WHAT YOU ARE ASKED TO DO = Could you output every record again, exactly as given?

════════

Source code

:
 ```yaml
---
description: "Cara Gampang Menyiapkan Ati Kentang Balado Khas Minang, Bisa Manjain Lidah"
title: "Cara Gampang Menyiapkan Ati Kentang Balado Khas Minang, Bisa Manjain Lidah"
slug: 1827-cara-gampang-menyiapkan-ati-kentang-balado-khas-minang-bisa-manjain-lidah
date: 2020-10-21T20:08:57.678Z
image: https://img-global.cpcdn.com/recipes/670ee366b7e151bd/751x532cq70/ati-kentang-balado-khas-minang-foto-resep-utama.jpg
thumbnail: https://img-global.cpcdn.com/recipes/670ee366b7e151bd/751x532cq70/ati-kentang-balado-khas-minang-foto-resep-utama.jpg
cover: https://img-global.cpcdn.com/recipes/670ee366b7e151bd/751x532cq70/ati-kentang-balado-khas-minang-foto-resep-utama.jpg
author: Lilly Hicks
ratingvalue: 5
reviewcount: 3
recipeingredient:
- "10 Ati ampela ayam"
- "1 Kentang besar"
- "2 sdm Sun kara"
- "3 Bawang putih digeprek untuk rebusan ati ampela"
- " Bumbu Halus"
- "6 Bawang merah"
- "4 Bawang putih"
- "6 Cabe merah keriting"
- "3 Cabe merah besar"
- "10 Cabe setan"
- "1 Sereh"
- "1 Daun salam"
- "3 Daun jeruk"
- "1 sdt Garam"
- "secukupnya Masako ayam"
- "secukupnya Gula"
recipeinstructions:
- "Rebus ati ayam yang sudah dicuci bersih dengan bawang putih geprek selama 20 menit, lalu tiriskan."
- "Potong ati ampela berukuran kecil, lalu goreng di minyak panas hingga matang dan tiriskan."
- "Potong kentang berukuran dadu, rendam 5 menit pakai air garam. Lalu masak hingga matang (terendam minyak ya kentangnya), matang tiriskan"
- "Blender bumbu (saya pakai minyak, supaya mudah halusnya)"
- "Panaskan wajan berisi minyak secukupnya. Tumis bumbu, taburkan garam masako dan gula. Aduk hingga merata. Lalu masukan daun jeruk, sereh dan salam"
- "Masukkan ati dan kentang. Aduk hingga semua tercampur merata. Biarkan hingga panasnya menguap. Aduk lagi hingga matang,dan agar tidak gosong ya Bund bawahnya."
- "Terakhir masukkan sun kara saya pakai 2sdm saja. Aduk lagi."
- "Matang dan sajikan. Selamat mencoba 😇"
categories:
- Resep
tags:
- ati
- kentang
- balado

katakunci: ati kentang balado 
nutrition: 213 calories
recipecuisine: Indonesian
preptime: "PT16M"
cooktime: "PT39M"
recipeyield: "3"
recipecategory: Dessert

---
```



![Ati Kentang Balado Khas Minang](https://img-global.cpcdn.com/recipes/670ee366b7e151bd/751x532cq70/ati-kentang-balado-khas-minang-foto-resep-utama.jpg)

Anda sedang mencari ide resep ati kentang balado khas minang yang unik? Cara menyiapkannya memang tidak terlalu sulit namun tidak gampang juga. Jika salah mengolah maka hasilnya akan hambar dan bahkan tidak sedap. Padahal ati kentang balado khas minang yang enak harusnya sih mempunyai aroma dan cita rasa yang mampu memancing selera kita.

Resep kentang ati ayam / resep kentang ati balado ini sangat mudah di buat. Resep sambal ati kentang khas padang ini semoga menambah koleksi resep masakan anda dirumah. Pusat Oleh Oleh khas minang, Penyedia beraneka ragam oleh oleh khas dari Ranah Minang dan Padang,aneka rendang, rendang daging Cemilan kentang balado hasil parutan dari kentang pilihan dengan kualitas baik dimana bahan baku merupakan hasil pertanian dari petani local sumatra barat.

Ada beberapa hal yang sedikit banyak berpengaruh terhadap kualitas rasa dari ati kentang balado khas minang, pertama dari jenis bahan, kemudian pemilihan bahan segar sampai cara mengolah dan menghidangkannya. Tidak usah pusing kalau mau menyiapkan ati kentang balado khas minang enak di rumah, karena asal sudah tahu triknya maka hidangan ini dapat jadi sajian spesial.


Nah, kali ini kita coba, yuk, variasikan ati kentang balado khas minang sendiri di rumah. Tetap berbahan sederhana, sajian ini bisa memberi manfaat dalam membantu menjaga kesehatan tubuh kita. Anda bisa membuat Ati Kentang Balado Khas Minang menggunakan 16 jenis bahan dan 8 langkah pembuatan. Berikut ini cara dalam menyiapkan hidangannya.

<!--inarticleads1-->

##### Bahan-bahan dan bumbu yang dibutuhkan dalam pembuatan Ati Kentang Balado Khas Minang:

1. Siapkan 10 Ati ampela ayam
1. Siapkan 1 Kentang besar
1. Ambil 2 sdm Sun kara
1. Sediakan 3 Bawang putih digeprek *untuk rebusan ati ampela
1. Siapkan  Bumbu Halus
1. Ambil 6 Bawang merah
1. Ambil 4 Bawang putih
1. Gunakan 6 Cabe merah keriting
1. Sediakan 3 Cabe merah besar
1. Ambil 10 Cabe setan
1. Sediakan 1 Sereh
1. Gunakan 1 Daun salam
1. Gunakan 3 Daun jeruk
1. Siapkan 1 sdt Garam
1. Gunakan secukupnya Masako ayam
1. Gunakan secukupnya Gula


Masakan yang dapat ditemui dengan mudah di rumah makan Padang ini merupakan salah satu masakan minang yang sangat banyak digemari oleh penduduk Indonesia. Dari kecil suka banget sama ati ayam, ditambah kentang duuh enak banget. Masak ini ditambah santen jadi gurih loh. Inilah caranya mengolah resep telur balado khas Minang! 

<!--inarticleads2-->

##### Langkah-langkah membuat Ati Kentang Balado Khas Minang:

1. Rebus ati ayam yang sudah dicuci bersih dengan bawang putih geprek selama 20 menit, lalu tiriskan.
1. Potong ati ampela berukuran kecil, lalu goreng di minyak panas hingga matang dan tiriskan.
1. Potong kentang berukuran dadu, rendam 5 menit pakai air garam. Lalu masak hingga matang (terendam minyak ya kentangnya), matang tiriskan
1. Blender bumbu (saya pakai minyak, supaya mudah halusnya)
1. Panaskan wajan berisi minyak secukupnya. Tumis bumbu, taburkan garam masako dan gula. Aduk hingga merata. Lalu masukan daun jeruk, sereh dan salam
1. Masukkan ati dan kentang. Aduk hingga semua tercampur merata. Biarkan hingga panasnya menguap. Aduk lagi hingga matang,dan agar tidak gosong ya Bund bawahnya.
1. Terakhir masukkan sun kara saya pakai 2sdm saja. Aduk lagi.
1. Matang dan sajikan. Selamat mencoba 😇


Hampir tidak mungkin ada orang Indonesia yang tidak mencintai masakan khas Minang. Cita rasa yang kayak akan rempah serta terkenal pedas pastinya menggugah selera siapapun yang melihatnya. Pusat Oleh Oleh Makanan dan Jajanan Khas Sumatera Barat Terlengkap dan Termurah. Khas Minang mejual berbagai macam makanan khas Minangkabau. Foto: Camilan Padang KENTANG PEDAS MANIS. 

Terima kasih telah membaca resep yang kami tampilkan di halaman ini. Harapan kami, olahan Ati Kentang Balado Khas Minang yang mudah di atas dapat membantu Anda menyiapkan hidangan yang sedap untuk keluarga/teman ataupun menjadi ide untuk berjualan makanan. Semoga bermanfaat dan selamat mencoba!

════════

EXERCISE RESULT =
Source code

:
 ```yaml
---
description: "Cara Gampang Menyiapkan Ati Kentang Balado Khas Minang, Bisa Manjain Lidah"
title: "Cara Gampang Menyiapkan Ati Kentang Balado Khas Minang, Bisa Manjain Lidah"
slug: 1827-cara-gampang-menyiapkan-ati-kentang-balado-khas-minang-bisa-manjain-lidah
date: 2020-10-21T20:08:57.678Z
image: https://img-global.cpcdn.com/recipes/670ee366b7e151bd/751x532cq70/ati-kentang-balado-khas-minang-foto-resep-utama.jpg
thumbnail: https://img-global.cpcdn.com/recipes/670ee366b7e151bd/751x532cq70/ati-kentang-balado-khas-minang-foto-resep-utama.jpg
cover: https://img-global.cpcdn.com/recipes/670ee366b7e151bd/751x532cq70/ati-kentang-balado-khas-minang-foto-resep-utama.jpg
author: Lilly Hicks
ratingvalue: 5
reviewcount: 3
recipeingredient:
- "10 Ati ampela ayam"
- "1 Kentang besar"
- "2 sdm Sun kara"
- "3 Bawang putih digeprek untuk rebusan ati ampela"
- " Bumbu Halus"
- "6 Bawang merah"
- "4 Bawang putih"
- "6 Cabe merah keriting"
- "3 Cabe merah besar"
- "10 Cabe setan"
- "1 Sereh"
- "1 Daun salam"
- "3 Daun jeruk"
- "1 sdt Garam"
- "secukupnya Masako ayam"
- "secukupnya Gula"
recipeinstructions:
- "Rebus ati ayam yang sudah dicuci bersih dengan bawang putih geprek selama 20 menit, lalu tiriskan."
- "Potong ati ampela berukuran kecil, lalu goreng di minyak panas hingga matang dan tiriskan."
- "Potong kentang berukuran dadu, rendam 5 menit pakai air garam. Lalu masak hingga matang (terendam minyak ya kentangnya), matang tiriskan"
- "Blender bumbu (saya pakai minyak, supaya mudah halusnya)"
- "Panaskan wajan berisi minyak secukupnya. Tumis bumbu, taburkan garam masako dan gula. Aduk hingga merata. Lalu masukan daun jeruk, sereh dan salam"
- "Masukkan ati dan kentang. Aduk hingga semua tercampur merata. Biarkan hingga panasnya menguap. Aduk lagi hingga matang,dan agar tidak gosong ya Bund bawahnya."
- "Terakhir masukkan sun kara saya pakai 2sdm saja. Aduk lagi."
- "Matang dan sajikan. Selamat mencoba 😇"
categories:
- Resep
tags:
- ati
- kentang
- balado

katakunci: ati kentang balado 
nutrition: 213 calories
recipecuisine: Indonesian
preptime: "PT16M"
cooktime: "PT39M"
recipeyield: "3"
recipecategory: Dessert

---
```



![Ati Kentang Balado Khas Minang](https://img-global.cpcdn.com/recipes/670ee366b7e151bd/751x532cq70/ati-kentang-balado-khas-minang-foto-resep-utama.jpg)

Anda sedang mencari ide resep ati kentang balado khas minang yang unik? Cara menyiapkannya memang tidak terlalu sulit namun tidak gampang juga. Jika salah mengolah maka hasilnya akan hambar dan bahkan tidak sedap. Padahal ati kentang balado khas minang yang enak harusnya sih mempunyai aroma dan cita rasa yang mampu memancing selera kita.

Resep kentang ati ayam / resep kentang ati balado ini sangat mudah di buat. Resep sambal ati kentang khas padang ini semoga menambah koleksi resep masakan anda dirumah. Pusat Oleh Oleh khas minang, Penyedia beraneka ragam oleh oleh khas dari Ranah Minang dan Padang,aneka rendang, rendang daging Cemilan kentang balado hasil parutan dari kentang pilihan dengan kualitas baik dimana bahan baku merupakan hasil pertanian dari petani local sumatra barat.

Ada beberapa hal yang sedikit banyak berpengaruh terhadap kualitas rasa dari ati kentang balado khas minang, pertama dari jenis bahan, kemudian pemilihan bahan segar sampai cara mengolah dan menghidangkannya. Tidak usah pusing kalau mau menyiapkan ati kentang balado khas minang enak di rumah, karena asal sudah tahu triknya maka hidangan ini dapat jadi sajian spesial.


Nah, kali ini kita coba, yuk, variasikan ati kentang balado khas minang sendiri di rumah. Tetap berbahan sederhana, sajian ini bisa memberi manfaat dalam membantu menjaga kesehatan tubuh kita. Anda bisa membuat Ati Kentang Balado Khas Minang menggunakan 16 jenis bahan dan 8 langkah pembuatan. Berikut ini cara dalam menyiapkan hidangannya.

<!--inarticleads1-->

##### Bahan-bahan dan bumbu yang dibutuhkan dalam pembuatan Ati Kentang Balado Khas Minang:

1. Siapkan 10 Ati ampela ayam
1. Siapkan 1 Kentang besar
1. Ambil 2 sdm Sun kara
1. Sediakan 3 Bawang putih digeprek *untuk rebusan ati ampela
1. Siapkan  Bumbu Halus
1. Ambil 6 Bawang merah
1. Ambil 4 Bawang putih
1. Gunakan 6 Cabe merah keriting
1. Sediakan 3 Cabe merah besar
1. Ambil 10 Cabe setan
1. Sediakan 1 Sereh
1. Gunakan 1 Daun salam
1. Gunakan 3 Daun jeruk
1. Siapkan 1 sdt Garam
1. Gunakan secukupnya Masako ayam
1. Gunakan secukupnya Gula


Masakan yang dapat ditemui dengan mudah di rumah makan Padang ini merupakan salah satu masakan minang yang sangat banyak digemari oleh penduduk Indonesia. Dari kecil suka banget sama ati ayam, ditambah kentang duuh enak banget. Masak ini ditambah santen jadi gurih loh. Inilah caranya mengolah resep telur balado khas Minang! 

<!--inarticleads2-->

##### Langkah-langkah membuat Ati Kentang Balado Khas Minang:

1. Rebus ati ayam yang sudah dicuci bersih dengan bawang putih geprek selama 20 menit, lalu tiriskan.
1. Potong ati ampela berukuran kecil, lalu goreng di minyak panas hingga matang dan tiriskan.
1. Potong kentang berukuran dadu, rendam 5 menit pakai air garam. Lalu masak hingga matang (terendam minyak ya kentangnya), matang tiriskan
1. Blender bumbu (saya pakai minyak, supaya mudah halusnya)
1. Panaskan wajan berisi minyak secukupnya. Tumis bumbu, taburkan garam masako dan gula. Aduk hingga merata. Lalu masukan daun jeruk, sereh dan salam
1. Masukkan ati dan kentang. Aduk hingga semua tercampur merata. Biarkan hingga panasnya menguap. Aduk lagi hingga matang,dan agar tidak gosong ya Bund bawahnya.
1. Terakhir masukkan sun kara saya pakai 2sdm saja. Aduk lagi.
1. Matang dan sajikan. Selamat mencoba 😇


Hampir tidak mungkin ada orang Indonesia yang tidak mencintai masakan khas Minang. Cita rasa yang kayak akan rempah serta terkenal pedas pastinya menggugah selera siapapun yang melihatnya. Pusat Oleh Oleh Makanan dan Jajanan Khas Sumatera Barat Terlengkap dan Termurah. Khas Minang mejual berbagai macam makanan khas Minangkabau. Foto: Camilan Padang KENTANG PEDAS MANIS. 

Terima kasih telah membaca resep yang kami tampilkan di halaman ini. Harapan kami, olahan Ati Kentang Balado Khas Minang yang mudah di atas dapat membantu Anda menyiapkan hidangan yang sedap untuk keluarga/teman ataupun menjadi ide untuk berjualan makanan. Semoga bermanfaat dan selamat mencoba!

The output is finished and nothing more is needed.